The band formed in 2012, starting with the lead singer Max Bergå posting an ad online, leading to a selection process the singer himself described as "a bunch of washed up rockers turning up, and out of that bunch I hand-picked a few guys that seemed to have the right stuff in them.".
Allegedly, the name of the band was chosen when a friend of the members sent a festival poster where he had photoshoped the word "Everywhere" as the headliner.

==Eddie' single==

The group released its first single, 'Eddie' in 2013 as a free download and the track was described by the band itself as "a little song about a plan that completely backfired". The track was introduced to national radio in the UK by BBC Radio 2's Alex Lester and got some notable support from blogs and magazines. 'Sam Daas' of indie-blog 'Faded Glamour' called the single "a checklist for stadium pop stardom" and 'Louisa Ferguson' at 'Indie Schuffle' wrote that the song was indeed "a promising start" for the group. 'Jessica Pattengill' of Vulture Hound Magazine reviewed the track saying "One of the things that the majority of bands have lost in recent years is intimacy. The art of songwriting aims to make the listener feel whatever it is the band is singing or playing for. It’s bands like Everywhere that are trying to redeem the industry." At the time of the release, the band performed a gig at the Kaiser Chiefs Aftershow at the venue Brixton Jamm. Blogger 'Clare Knight' reviewed the performance saying "There was not a huge crowd at 8.45pm when Everywhere took the stage at Brixton Jamm. But that did not deter front man Max Berga from performing as if to the crowd at the sold out gig at the O2 just down the road", further she added, "Max took the lead when it came to crowd interaction, especially when he was complimented on his hair numerous times. “Thanks, it’s a perm”, he responded". The group also performed a gig at the NME Awards Aftershow where both Palma Violets and Django Django performed DJ-sets, and received some strong reactions, notably, BBC Introducing Radio presenter and blogger 'Jess Bracey' commented on the performance saying "their epic performance and technically tight tracks were a treat for the ears". The song 'Eddie' has also been featured in the first episode of the second season of the HBO series 'Looking'.

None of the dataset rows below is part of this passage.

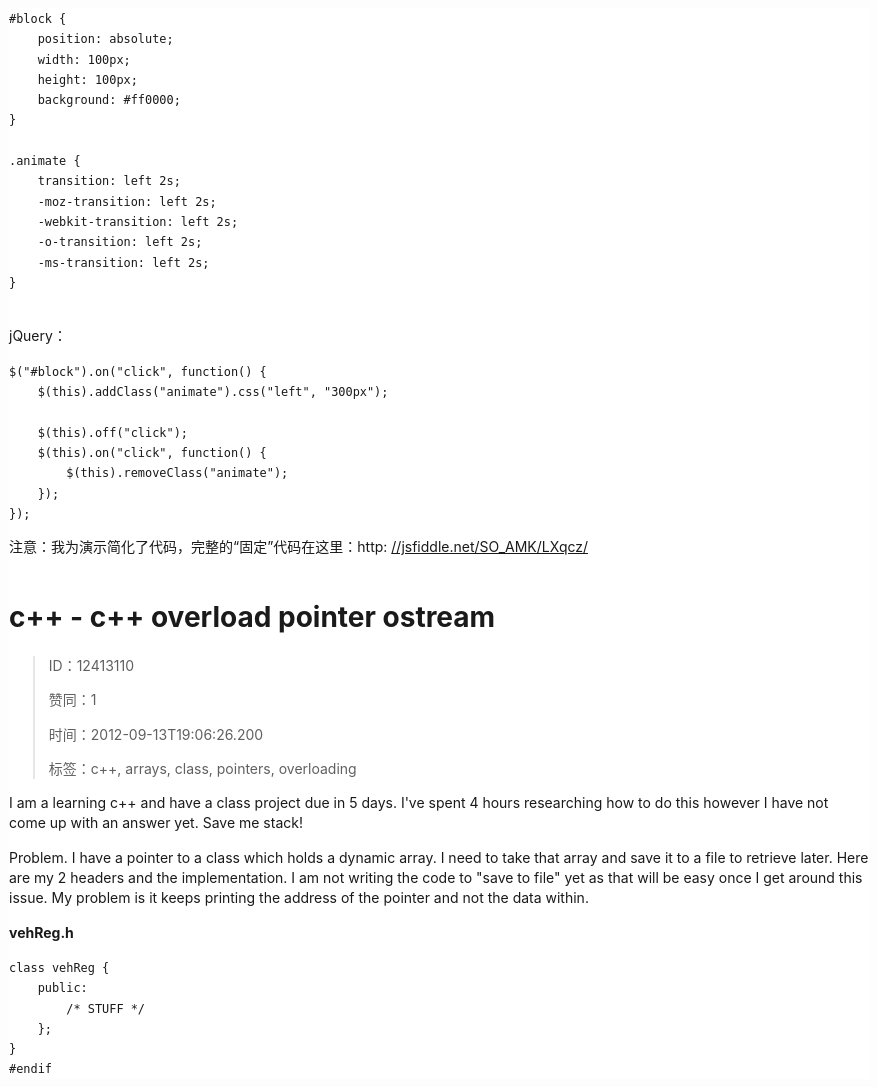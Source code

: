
 ```
#block {
    position: absolute;
    width: 100px;
    height: 100px;
    background: #ff0000;
}

.animate {
    transition: left 2s;
    -moz-transition: left 2s;
    -webkit-transition: left 2s;
    -o-transition: left 2s;
    -ms-transition: left 2s;
}​
​ 
```

jQuery：

```
$("#block").on("click", function() {
    $(this).addClass("animate").css("left", "300px");

    $(this).off("click");
    $(this).on("click", function() {
        $(this).removeClass("animate");
    });
});​ 
```

注意：我为演示简化了代码，完整的“固定”代码在这里：http: [//jsfiddle.net/SO_AMK/LXqcz/](http://jsfiddle.net/SO_AMK/LXqcz/)

# c++ - c++ overload pointer ostream

> ID：12413110
> 
> 赞同：1
> 
> 时间：2012-09-13T19:06:26.200
> 
> 标签：c++, arrays, class, pointers, overloading

I am a learning c++ and have a class project due in 5 days. I've spent 4 hours researching how to do this however I have not come up with an answer yet. Save me stack!

Problem. I have a pointer to a class which holds a dynamic array. I need to take that array and save it to a file to retrieve later. Here are my 2 headers and the implementation. I am not writing the code to "save to file" yet as that will be easy once I get around this issue. My problem is it keeps printing the address of the pointer and not the data within.

**vehReg.h**

```
class vehReg {
    public:
        /* STUFF */
    };
}
#endif 
```
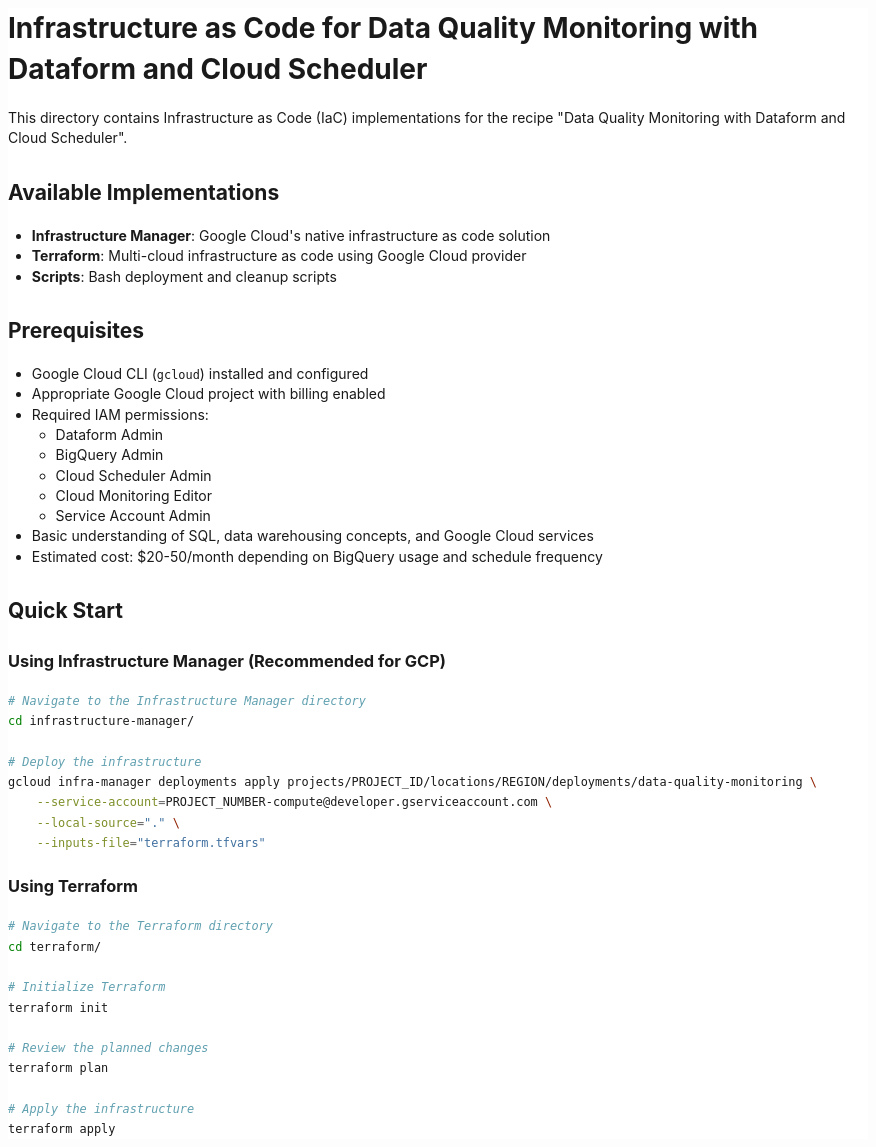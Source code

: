 # Infrastructure as Code for Data Quality Monitoring with Dataform and Cloud Scheduler

This directory contains Infrastructure as Code (IaC) implementations for the recipe "Data Quality Monitoring with Dataform and Cloud Scheduler".

## Available Implementations

- **Infrastructure Manager**: Google Cloud's native infrastructure as code solution
- **Terraform**: Multi-cloud infrastructure as code using Google Cloud provider
- **Scripts**: Bash deployment and cleanup scripts

## Prerequisites

- Google Cloud CLI (`gcloud`) installed and configured
- Appropriate Google Cloud project with billing enabled
- Required IAM permissions:
  - Dataform Admin
  - BigQuery Admin
  - Cloud Scheduler Admin
  - Cloud Monitoring Editor
  - Service Account Admin
- Basic understanding of SQL, data warehousing concepts, and Google Cloud services
- Estimated cost: $20-50/month depending on BigQuery usage and schedule frequency

## Quick Start

### Using Infrastructure Manager (Recommended for GCP)

```bash
# Navigate to the Infrastructure Manager directory
cd infrastructure-manager/

# Deploy the infrastructure
gcloud infra-manager deployments apply projects/PROJECT_ID/locations/REGION/deployments/data-quality-monitoring \
    --service-account=PROJECT_NUMBER-compute@developer.gserviceaccount.com \
    --local-source="." \
    --inputs-file="terraform.tfvars"
```

### Using Terraform

```bash
# Navigate to the Terraform directory
cd terraform/

# Initialize Terraform
terraform init

# Review the planned changes
terraform plan

# Apply the infrastructure
terraform apply
```
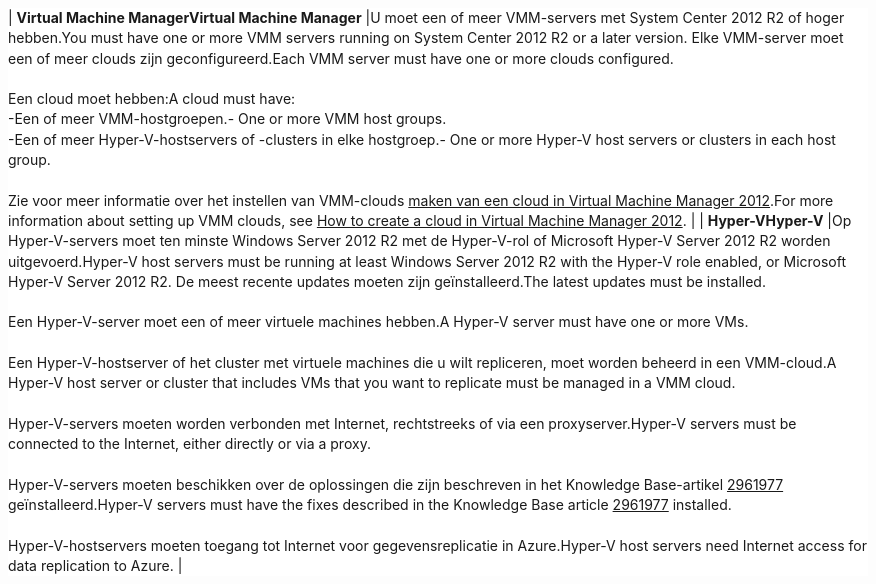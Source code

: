 | <span data-ttu-id="685a6-238">**Virtual Machine Manager**</span><span class="sxs-lookup"><span data-stu-id="685a6-238">**Virtual Machine Manager**</span></span> |<span data-ttu-id="685a6-239">U moet een of meer VMM-servers met System Center 2012 R2 of hoger hebben.</span><span class="sxs-lookup"><span data-stu-id="685a6-239">You must have one or more VMM servers running on System Center 2012 R2 or a later version.</span></span> <span data-ttu-id="685a6-240">Elke VMM-server moet een of meer clouds zijn geconfigureerd.</span><span class="sxs-lookup"><span data-stu-id="685a6-240">Each VMM server must have one or more clouds configured.</span></span> <br/><br/><span data-ttu-id="685a6-241">Een cloud moet hebben:</span><span class="sxs-lookup"><span data-stu-id="685a6-241">A cloud must have:</span></span><br/><span data-ttu-id="685a6-242">-Een of meer VMM-hostgroepen.</span><span class="sxs-lookup"><span data-stu-id="685a6-242">- One or more VMM host groups.</span></span><br/><span data-ttu-id="685a6-243">-Een of meer Hyper-V-hostservers of -clusters in elke hostgroep.</span><span class="sxs-lookup"><span data-stu-id="685a6-243">- One or more Hyper-V host servers or clusters in each host group.</span></span><br/><br/><span data-ttu-id="685a6-244">Zie voor meer informatie over het instellen van VMM-clouds [maken van een cloud in Virtual Machine Manager 2012](http://social.technet.microsoft.com/wiki/contents/articles/2729.how-to-create-a-cloud-in-vmm-2012.aspx).</span><span class="sxs-lookup"><span data-stu-id="685a6-244">For more information about setting up VMM clouds, see [How to create a cloud in Virtual Machine Manager 2012](http://social.technet.microsoft.com/wiki/contents/articles/2729.how-to-create-a-cloud-in-vmm-2012.aspx).</span></span> |
| <span data-ttu-id="685a6-245">**Hyper-V**</span><span class="sxs-lookup"><span data-stu-id="685a6-245">**Hyper-V**</span></span> |<span data-ttu-id="685a6-246">Op Hyper-V-servers moet ten minste Windows Server 2012 R2 met de Hyper-V-rol of Microsoft Hyper-V Server 2012 R2 worden uitgevoerd.</span><span class="sxs-lookup"><span data-stu-id="685a6-246">Hyper-V host servers must be running at least Windows Server 2012 R2 with the Hyper-V role enabled, or Microsoft Hyper-V Server 2012 R2.</span></span> <span data-ttu-id="685a6-247">De meest recente updates moeten zijn geïnstalleerd.</span><span class="sxs-lookup"><span data-stu-id="685a6-247">The latest updates must be installed.</span></span><br/><br/> <span data-ttu-id="685a6-248">Een Hyper-V-server moet een of meer virtuele machines hebben.</span><span class="sxs-lookup"><span data-stu-id="685a6-248">A Hyper-V server must have one or more VMs.</span></span><br/><br/> <span data-ttu-id="685a6-249">Een Hyper-V-hostserver of het cluster met virtuele machines die u wilt repliceren, moet worden beheerd in een VMM-cloud.</span><span class="sxs-lookup"><span data-stu-id="685a6-249">A Hyper-V host server or cluster that includes VMs that you want to replicate must be managed in a VMM cloud.</span></span><br/><br/><span data-ttu-id="685a6-250">Hyper-V-servers moeten worden verbonden met Internet, rechtstreeks of via een proxyserver.</span><span class="sxs-lookup"><span data-stu-id="685a6-250">Hyper-V servers must be connected to the Internet, either directly or via a proxy.</span></span><br/><br/><span data-ttu-id="685a6-251">Hyper-V-servers moeten beschikken over de oplossingen die zijn beschreven in het Knowledge Base-artikel [2961977](https://support.microsoft.com/kb/2961977) geïnstalleerd.</span><span class="sxs-lookup"><span data-stu-id="685a6-251">Hyper-V servers must have the fixes described in the Knowledge Base article [2961977](https://support.microsoft.com/kb/2961977) installed.</span></span><br/><br/><span data-ttu-id="685a6-252">Hyper-V-hostservers moeten toegang tot Internet voor gegevensreplicatie in Azure.</span><span class="sxs-lookup"><span data-stu-id="685a6-252">Hyper-V host servers need Internet access for data replication to Azure.</span></span> |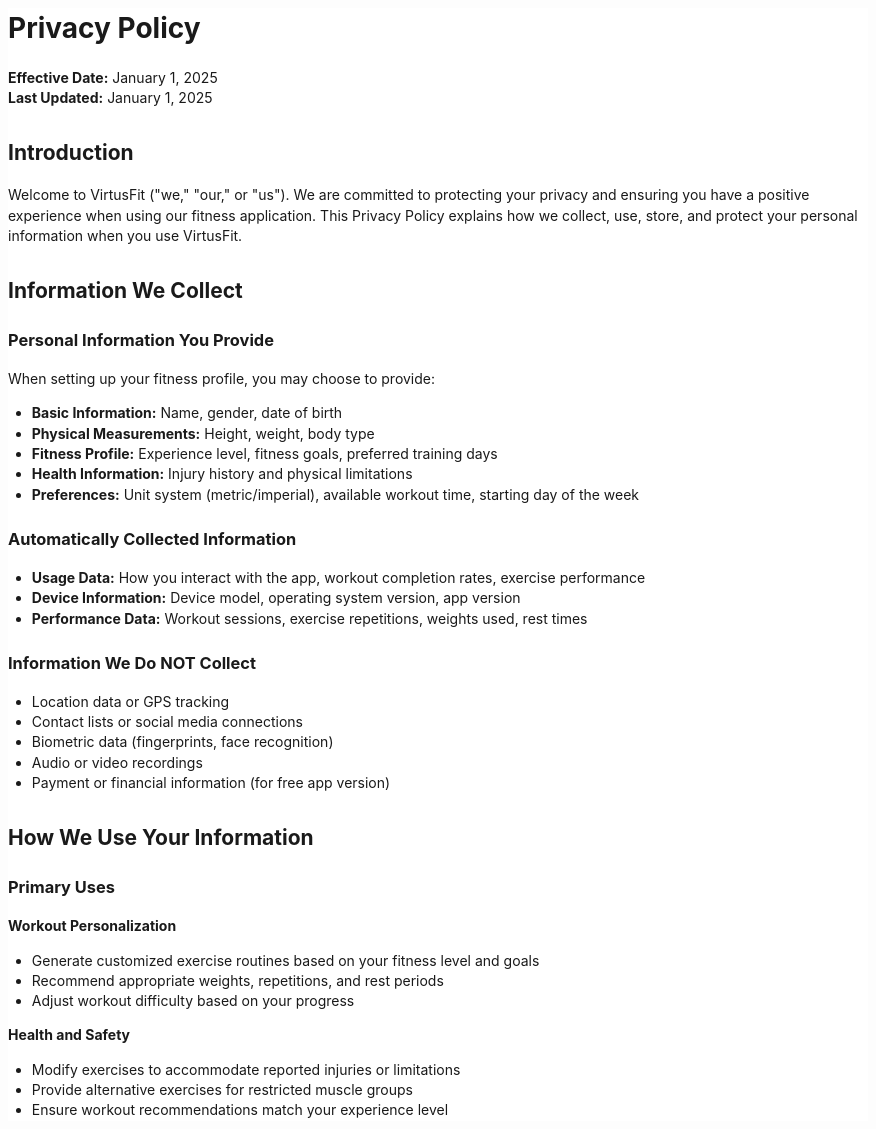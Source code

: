 # Privacy Policy

**Effective Date:** January 1, 2025  
**Last Updated:** January 1, 2025

## Introduction

Welcome to VirtusFit ("we," "our," or "us"). We are committed to protecting your privacy and ensuring you have a positive experience when using our fitness application. This Privacy Policy explains how we collect, use, store, and protect your personal information when you use VirtusFit.

## Information We Collect

### Personal Information You Provide

When setting up your fitness profile, you may choose to provide:

- **Basic Information:** Name, gender, date of birth
- **Physical Measurements:** Height, weight, body type
- **Fitness Profile:** Experience level, fitness goals, preferred training days
- **Health Information:** Injury history and physical limitations
- **Preferences:** Unit system (metric/imperial), available workout time, starting day of the week

### Automatically Collected Information

- **Usage Data:** How you interact with the app, workout completion rates, exercise performance
- **Device Information:** Device model, operating system version, app version
- **Performance Data:** Workout sessions, exercise repetitions, weights used, rest times

### Information We Do NOT Collect

- Location data or GPS tracking
- Contact lists or social media connections
- Biometric data (fingerprints, face recognition)
- Audio or video recordings
- Payment or financial information (for free app version)

## How We Use Your Information

### Primary Uses

**Workout Personalization**

- Generate customized exercise routines based on your fitness level and goals
- Recommend appropriate weights, repetitions, and rest periods
- Adjust workout difficulty based on your progress

**Health and Safety**

- Modify exercises to accommodate reported injuries or limitations
- Provide alternative exercises for restricted muscle groups
- Ensure workout recommendations match your experience level
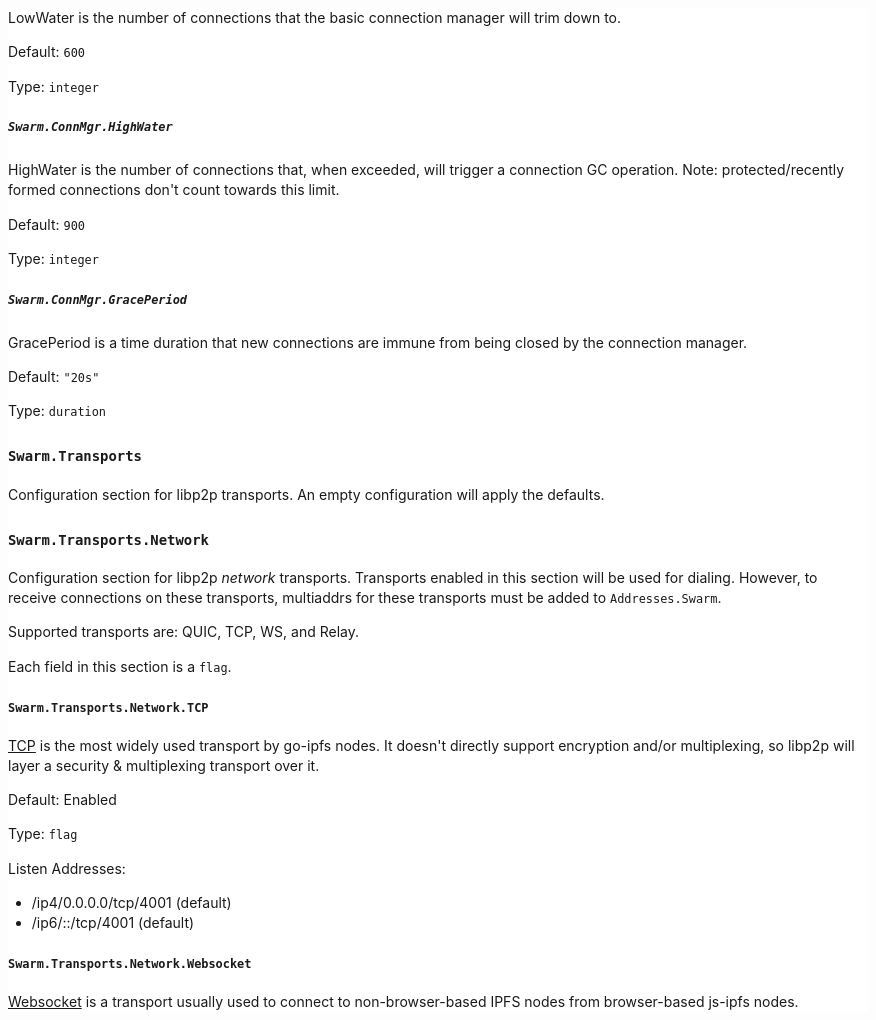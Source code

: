 LowWater is the number of connections that the basic connection manager will
trim down to.

Default: `600`

Type: `integer`

##### `Swarm.ConnMgr.HighWater`

HighWater is the number of connections that, when exceeded, will trigger a
connection GC operation. Note: protected/recently formed connections don't count
towards this limit.

Default: `900`

Type: `integer`

##### `Swarm.ConnMgr.GracePeriod`

GracePeriod is a time duration that new connections are immune from being closed
by the connection manager.

Default: `"20s"`

Type: `duration`

### `Swarm.Transports`

Configuration section for libp2p transports. An empty configuration will apply
the defaults.

### `Swarm.Transports.Network`

Configuration section for libp2p _network_ transports. Transports enabled in
this section will be used for dialing. However, to receive connections on these
transports, multiaddrs for these transports must be added to `Addresses.Swarm`.

Supported transports are: QUIC, TCP, WS, and Relay.

Each field in this section is a `flag`.

#### `Swarm.Transports.Network.TCP`

[TCP](https://en.wikipedia.org/wiki/Transmission_Control_Protocol) is the most
widely used transport by go-ipfs nodes. It doesn't directly support encryption
and/or multiplexing, so libp2p will layer a security & multiplexing transport
over it.

Default: Enabled

Type: `flag`

Listen Addresses:
* /ip4/0.0.0.0/tcp/4001 (default)
* /ip6/::/tcp/4001 (default) 

#### `Swarm.Transports.Network.Websocket`

[Websocket](https://en.wikipedia.org/wiki/WebSocket) is a transport usually used
to connect to non-browser-based IPFS nodes from browser-based js-ipfs nodes.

==American Grandeur EP' and 'Soldier' single==

In October 2013, the band released their debut EP American Grandeur, produced by Grammy nominated engineer Mark Needham through the label 'Trompe L'Oeil Records'. 'American Grandeur' and its leading single 'Soldier' got a fair share of support. Notably, Bloomberg's rock critic 'Mark Beech' compared the band to ABBA and described the EP as a "unbland blend of pop hooks and very slick production" as well as Clash Music's 'Robin Murray' describing the leadsingle 'Soldier' as a "piano led stomper" and "pop in the grandest loosest sense of the word". The single made it into Music Week's Upfront Club Chart where it peaked at position #7. Off the back of the release, the band performed a showcase at 'Notting Hill Arts Club' in London supported by California Gypsies and The Arches. In November 2013 'Everywhere' appeared on the front-cover of 'Music Week'.